Work to be completed —
Copy out the entries that follow exactly, leaving out the pictures.

···

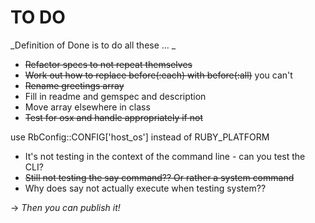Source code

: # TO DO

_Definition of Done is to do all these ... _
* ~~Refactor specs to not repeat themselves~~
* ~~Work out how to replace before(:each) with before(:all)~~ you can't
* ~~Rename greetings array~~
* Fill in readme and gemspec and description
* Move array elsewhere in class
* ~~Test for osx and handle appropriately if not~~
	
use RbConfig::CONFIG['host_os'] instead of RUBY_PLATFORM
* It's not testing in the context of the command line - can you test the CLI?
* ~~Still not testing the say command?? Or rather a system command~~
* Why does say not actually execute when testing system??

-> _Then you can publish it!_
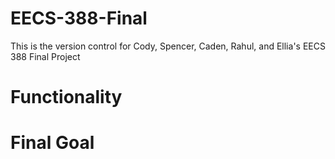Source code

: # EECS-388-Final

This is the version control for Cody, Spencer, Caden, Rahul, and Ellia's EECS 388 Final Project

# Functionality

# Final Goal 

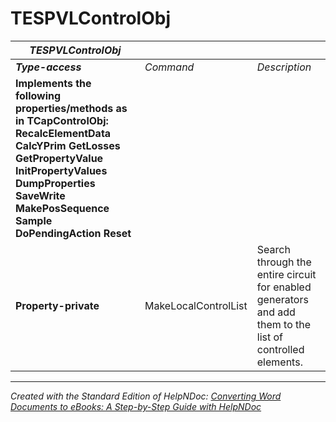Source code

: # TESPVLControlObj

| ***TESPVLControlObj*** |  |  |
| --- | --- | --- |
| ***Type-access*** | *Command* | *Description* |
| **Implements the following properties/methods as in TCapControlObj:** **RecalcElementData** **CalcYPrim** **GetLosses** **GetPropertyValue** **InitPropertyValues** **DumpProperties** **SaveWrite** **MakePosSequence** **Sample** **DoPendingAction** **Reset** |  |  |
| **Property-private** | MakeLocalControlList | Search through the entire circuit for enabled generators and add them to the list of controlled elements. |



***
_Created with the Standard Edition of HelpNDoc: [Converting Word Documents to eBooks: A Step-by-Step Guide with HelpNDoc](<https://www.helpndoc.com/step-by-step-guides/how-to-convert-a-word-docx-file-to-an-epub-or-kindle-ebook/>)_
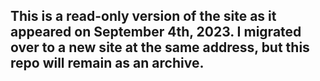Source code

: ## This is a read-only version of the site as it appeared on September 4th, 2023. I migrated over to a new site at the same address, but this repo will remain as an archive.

···

Response area —
Source code

: # TO DO

_Definition of Done is to do all these ... _
* ~~Refactor specs to not repeat themselves~~
* ~~Work out how to replace before(:each) with before(:all)~~ you can't
* ~~Rename greetings array~~
* Fill in readme and gemspec and description
* Move array elsewhere in class
* ~~Test for osx and handle appropriately if not~~
	
use RbConfig::CONFIG['host_os'] instead of RUBY_PLATFORM
* It's not testing in the context of the command line - can you test the CLI?
* ~~Still not testing the say command?? Or rather a system command~~
* Why does say not actually execute when testing system??

-> _Then you can publish it!_
Source code

: # EECS-388-Final

This is the version control for Cody, Spencer, Caden, Rahul, and Ellia's EECS 388 Final Project

# Functionality

# Final Goal 

Source code

: # TESPVLControlObj

| ***TESPVLControlObj*** |  |  |
| --- | --- | --- |
| ***Type-access*** | *Command* | *Description* |
| **Implements the following properties/methods as in TCapControlObj:** **RecalcElementData** **CalcYPrim** **GetLosses** **GetPropertyValue** **InitPropertyValues** **DumpProperties** **SaveWrite** **MakePosSequence** **Sample** **DoPendingAction** **Reset** |  |  |
| **Property-private** | MakeLocalControlList | Search through the entire circuit for enabled generators and add them to the list of controlled elements. |



***
_Created with the Standard Edition of HelpNDoc: [Converting Word Documents to eBooks: A Step-by-Step Guide with HelpNDoc](<https://www.helpndoc.com/step-by-step-guides/how-to-convert-a-word-docx-file-to-an-epub-or-kindle-ebook/>)_
Source code

: ## This is a read-only version of the site as it appeared on September 4th, 2023. I migrated over to a new site at the same address, but this repo will remain as an archive.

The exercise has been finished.